## Directions
Wherever "leadpages" shows up in the records below, copy the whole line.

Dataset entries below:

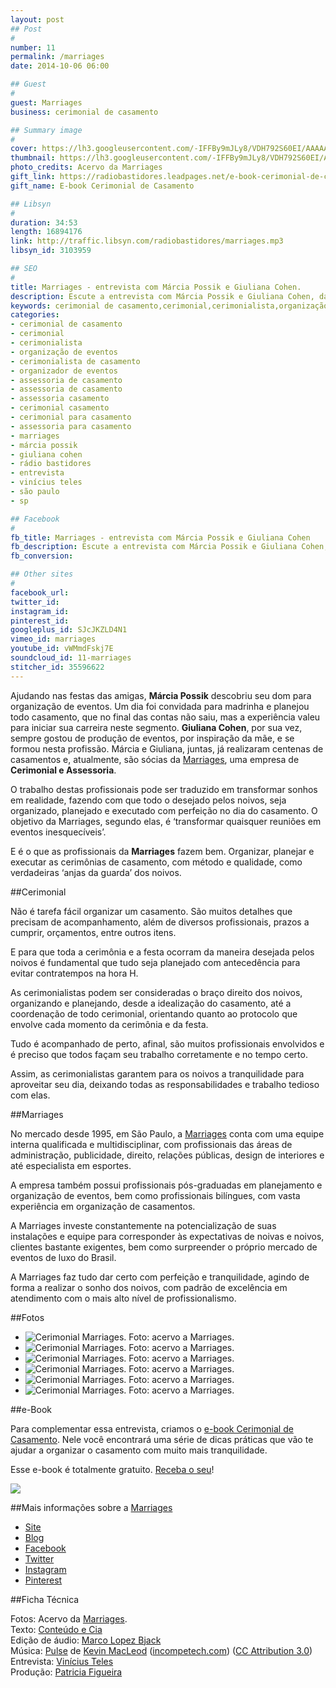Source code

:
 ```yaml
---
layout: post
## Post
#
number: 11
permalink: /marriages 
date: 2014-10-06 06:00

## Guest
#
guest: Marriages
business: cerimonial de casamento

## Summary image
#
cover: https://lh3.googleusercontent.com/-IFFBy9mJLy8/VDH792S60EI/AAAAAAAAA-I/V-VxUlniF4Q/s800/10348928_725115384218537_3896542746822642418_o.jpg
thumbnail: https://lh3.googleusercontent.com/-IFFBy9mJLy8/VDH792S60EI/AAAAAAAAA-I/V-VxUlniF4Q/s800/10348928_725115384218537_3896542746822642418_o.jpg
photo_credits: Acervo da Marriages
gift_link: https://radiobastidores.leadpages.net/e-book-cerimonial-de-casamento/
gift_name: E-book Cerimonial de Casamento

## Libsyn
#
duration: 34:53
length: 16894176
link: http://traffic.libsyn.com/radiobastidores/marriages.mp3
libsyn_id: 3103959

## SEO
#
title: Marriages - entrevista com Márcia Possik e Giuliana Cohen.
description: Escute a entrevista com Márcia Possik e Giuliana Cohen, da Marriages, sobre assessoria e cerimonial de casamento.
keywords: cerimonial de casamento,cerimonial,cerimonialista,organização de eventos,cerimonialista de casamento,organizador de eventos,assessoria de casamento,assessoria de casamento,assessoria casamento,cerimonial casamento,cerimonial para casamento,assessoria para casamento,marriages,márcia possik,giuliana cohen,rádio bastidores,entrevista,vinícius teles,são paulo,sp
categories:
- cerimonial de casamento
- cerimonial
- cerimonialista
- organização de eventos
- cerimonialista de casamento
- organizador de eventos
- assessoria de casamento
- assessoria de casamento
- assessoria casamento
- cerimonial casamento
- cerimonial para casamento
- assessoria para casamento
- marriages
- márcia possik
- giuliana cohen
- rádio bastidores
- entrevista
- vinícius teles
- são paulo
- sp

## Facebook
#
fb_title: Marriages - entrevista com Márcia Possik e Giuliana Cohen
fb_description: Escute a entrevista com Márcia Possik e Giuliana Cohen, da Marriages, sobre assessoria e cerimonial de casamento. 
fb_conversion: 

## Other sites
#
facebook_url: 
twitter_id: 
instagram_id: 
pinterest_id: 
googleplus_id: SJcJKZLD4N1
vimeo_id: marriages
youtube_id: vWMmdFskj7E
soundcloud_id: 11-marriages
stitcher_id: 35596622
---
```

Ajudando nas festas das amigas, **Márcia Possik** descobriu seu dom para organização de eventos. Um dia foi convidada para madrinha e planejou todo casamento, que no final das contas não saiu, mas a experiência valeu para iniciar sua carreira neste segmento. **Giuliana Cohen**, por sua vez, sempre gostou de produção de eventos, por inspiração da mãe, e se formou nesta profissão. Márcia e Giuliana, juntas, já realizaram centenas de casamentos e, atualmente, são sócias da [Marriages][ma], uma empresa de **Cerimonial e Assessoria**.

O trabalho destas profissionais pode ser traduzido em transformar sonhos em realidade, fazendo com que todo o desejado pelos noivos, seja organizado, planejado e executado com perfeição no dia do casamento. O objetivo da Marriages, segundo elas, é ‘transformar quaisquer reuniões em eventos inesquecíveis’. 

E é o que as profissionais da **Marriages** fazem bem. Organizar, planejar e executar as cerimônias de casamento, com método e qualidade, como verdadeiras ‘anjas da guarda’ dos noivos.

##Cerimonial

Não é tarefa fácil organizar um casamento. São muitos detalhes que precisam de acompanhamento, além de diversos profissionais, prazos a cumprir, orçamentos, entre outros itens.

E para que toda a cerimônia e a festa ocorram da maneira desejada pelos noivos é fundamental que tudo seja planejado com antecedência para evitar contratempos na hora H. 

As cerimonialistas podem ser consideradas o braço direito dos noivos, organizando e planejando, desde a idealização do casamento, até a coordenação de todo cerimonial, orientando quanto ao protocolo que envolve cada momento da cerimônia e da festa.

Tudo é acompanhado de perto, afinal, são muitos profissionais envolvidos e é preciso que todos façam seu trabalho corretamente e no tempo certo.

Assim, as cerimonialistas garantem para os noivos a tranquilidade para aproveitar seu dia, deixando todas as responsabilidades e trabalho tedioso com elas.

##Marriages

No mercado desde 1995, em São Paulo, a [Marriages][ma] conta com uma equipe interna qualificada e multidisciplinar, com profissionais das áreas de administração, publicidade, direito, relações públicas, design de interiores e até especialista em esportes.

A empresa também possui profissionais pós-graduadas em planejamento e organização de eventos, bem como profissionais bilíngues, com vasta experiência em organização de casamentos.

A Marriages investe constantemente na potencialização de suas instalações e equipe para corresponder às expectativas de noivas e noivos, clientes bastante exigentes, bem como surpreender o próprio mercado de eventos de luxo do Brasil.

A Marriages faz tudo dar certo com perfeição e tranquilidade, agindo de forma a realizar o sonho dos noivos, com padrão de excelência em atendimento com o mais alto nível de profissionalismo.

##Fotos

* ![][F00]
* ![][F01]
* ![][F02]
* ![][F03]
* ![][F04]
* ![][F06]

##e-Book

Para complementar essa entrevista, criamos o [e-book Cerimonial de Casamento][ebook_link]. Nele você encontrará uma série de dicas práticas que vão te ajudar a organizar o casamento com muito mais tranquilidade.

Esse e-book é totalmente gratuito. [Receba o seu][ebook_link]! 

[![][ebook]][ebook_link]

##Mais informações sobre a [Marriages][ma]

* [Site][ma]
* [Blog](http://www.bemcasada.com.br/)
* [Facebook](https://www.facebook.com/marriages.cerimonialeassessoria)
* [Twitter](https://twitter.com/_marriages_)
* [Instagram](http://instagram.com/marriagesassessoria)
* [Pinterest](http://www.pinterest.com/marriagesevent/)

##Ficha Técnica

Fotos: Acervo da [Marriages][ma].  
Texto: [Conteúdo e Cia][cia]  
Edição de áudio: [Marco Lopez Bjack][m]  
Música: [Pulse][pm] de [Kevin MacLeod][pm] ([incompetech.com][pm]) ([CC Attribution 3.0][CCA])  
Entrevista: [Vinícius Teles][v]  
Produção: [Patricia Figueira][pf]

[m]: https://www.facebook.com/MarcoLopezOficial
[v]: http://www.viniciusteles.com.br
[cia]: http://conteudoecia.com.br
[pf]: http://www.patriciafigueira.com.br
[CCA]: http://creativecommons.org/licenses/by/3.0/
[pm]: http://incompetech.com/music/royalty-free/index.html?isrc=USUAN1100102

[ma]: http://www.marriages.com.br/

[F00]: https://lh4.googleusercontent.com/-s-wFzM4WBeM/VDIAJmVjyrI/AAAAAAAABA0/aSL6GFalreM/s800/Casameno%2520Casa%2520Fasano.jpg "Cerimonial Marriages. Foto: acervo a Marriages."
[F01]: https://lh6.googleusercontent.com/-Y97ME8vYpcc/VDIAJmhBgbI/AAAAAAAAA-k/ydMVDklKyt8/s800/Casamento%2520Casa%2520Fasano%25203-1.jpg "Cerimonial Marriages. Foto: acervo a Marriages."
[F02]: https://lh3.googleusercontent.com/-G6_qFR-Powk/VDIAKd8DxYI/AAAAAAAABAw/Etsmqfq8vIE/s800/Casamento%2520Casa%2520Petra%2520%25283%2529.jpg "Cerimonial Marriages. Foto: acervo a Marriages."
[F03]: https://lh3.googleusercontent.com/-yZI__ZUwWuk/VDIAMcUDtLI/AAAAAAAABAM/_toe5VV3604/s800/Casamento%2520Leopolddo%2520Itaim%25202-1.jpg "Cerimonial Marriages. Foto: acervo a Marriages."
[F04]: https://lh3.googleusercontent.com/-Xo_RfJAmCQs/VDIANSe3igI/AAAAAAAABA8/M6vLatx0mVQ/s800/Casamento%2520Leopolldo%2520Itaim%25203-1.jpg "Cerimonial Marriages. Foto: acervo a Marriages."
[F05]: https://lh5.googleusercontent.com/-BaiYPMFlLOI/VDIANplMfeI/AAAAAAAABAQ/UXLf9DXN3DI/s800/Casamento%2520Palacio%2520dos%2520cedros.jpg "Cerimonial Marriages. Foto: acervo a Marriages."
[F06]: https://lh4.googleusercontent.com/-dACtMh4qA84/VDIAQli3wwI/AAAAAAAABBM/hFBoa2kw-_8/s800/Hotel%2520Unique-1.jpg "Cerimonial Marriages. Foto: acervo a Marriages."

[ebook_link]: https://radiobastidores.leadpages.net/e-book-cerimonial-de-casamento/
[ebook]: https://lh5.googleusercontent.com/-JHjDOn-6G54/VDfwuinH9UI/AAAAAAAABCI/UIRUZKlE_ks/s800/ebook-cerimonial-gratis.png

End of Dataset entries.

## Written answer
gift_link: https://radiobastidores.leadpages.net/e-book-cerimonial-de-casamento/
[ebook_link]: https://radiobastidores.leadpages.net/e-book-cerimonial-de-casamento/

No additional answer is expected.